→ RECORDED INFORMATION
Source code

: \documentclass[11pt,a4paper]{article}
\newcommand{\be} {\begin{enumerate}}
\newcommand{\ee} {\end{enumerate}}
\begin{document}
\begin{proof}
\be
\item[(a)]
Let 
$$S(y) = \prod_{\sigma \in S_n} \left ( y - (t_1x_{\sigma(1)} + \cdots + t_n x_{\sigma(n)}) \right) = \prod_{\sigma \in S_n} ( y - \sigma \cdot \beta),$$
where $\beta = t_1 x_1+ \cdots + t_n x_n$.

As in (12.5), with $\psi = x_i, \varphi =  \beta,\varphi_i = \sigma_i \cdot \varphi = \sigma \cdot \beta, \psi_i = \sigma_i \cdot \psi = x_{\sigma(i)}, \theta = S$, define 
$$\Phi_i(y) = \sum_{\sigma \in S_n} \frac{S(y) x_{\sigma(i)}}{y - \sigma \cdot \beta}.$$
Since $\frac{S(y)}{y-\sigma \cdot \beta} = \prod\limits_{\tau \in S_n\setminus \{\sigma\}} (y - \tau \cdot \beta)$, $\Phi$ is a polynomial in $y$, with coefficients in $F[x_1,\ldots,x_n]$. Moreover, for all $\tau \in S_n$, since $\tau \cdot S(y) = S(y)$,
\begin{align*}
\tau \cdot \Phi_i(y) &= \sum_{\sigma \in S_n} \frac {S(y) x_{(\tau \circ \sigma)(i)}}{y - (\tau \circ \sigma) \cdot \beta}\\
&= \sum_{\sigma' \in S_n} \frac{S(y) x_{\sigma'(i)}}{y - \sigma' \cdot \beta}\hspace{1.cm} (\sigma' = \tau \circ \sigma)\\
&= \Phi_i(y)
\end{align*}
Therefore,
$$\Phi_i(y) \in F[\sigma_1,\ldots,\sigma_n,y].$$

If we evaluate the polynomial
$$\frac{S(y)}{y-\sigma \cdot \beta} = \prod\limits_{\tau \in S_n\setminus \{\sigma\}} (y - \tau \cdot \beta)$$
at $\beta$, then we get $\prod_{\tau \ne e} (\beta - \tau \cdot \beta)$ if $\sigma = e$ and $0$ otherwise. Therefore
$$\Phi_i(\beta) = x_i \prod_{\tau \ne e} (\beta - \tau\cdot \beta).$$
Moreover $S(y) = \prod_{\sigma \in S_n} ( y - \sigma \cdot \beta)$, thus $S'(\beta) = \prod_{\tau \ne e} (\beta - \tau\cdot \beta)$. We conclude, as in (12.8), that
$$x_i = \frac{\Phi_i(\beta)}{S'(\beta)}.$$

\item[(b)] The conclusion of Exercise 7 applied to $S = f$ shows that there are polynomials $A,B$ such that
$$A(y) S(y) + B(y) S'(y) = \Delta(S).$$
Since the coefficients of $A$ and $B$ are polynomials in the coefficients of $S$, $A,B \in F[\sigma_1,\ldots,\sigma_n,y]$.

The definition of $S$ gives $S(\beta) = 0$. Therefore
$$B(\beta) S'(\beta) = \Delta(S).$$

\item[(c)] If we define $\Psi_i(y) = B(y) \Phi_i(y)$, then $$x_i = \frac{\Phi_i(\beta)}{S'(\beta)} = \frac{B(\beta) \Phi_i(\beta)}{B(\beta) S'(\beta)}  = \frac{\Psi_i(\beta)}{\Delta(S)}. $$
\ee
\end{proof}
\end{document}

→ PROMPT
Where a line in the material above holds "cdots", copy that line.

→ ANSWER TO THIS TASK
$$S(y) = \prod_{\sigma \in S_n} \left ( y - (t_1x_{\sigma(1)} + \cdots + t_n x_{\sigma(n)}) \right) = \prod_{\sigma \in S_n} ( y - \sigma \cdot \beta),$$
where $\beta = t_1 x_1+ \cdots + t_n x_n$.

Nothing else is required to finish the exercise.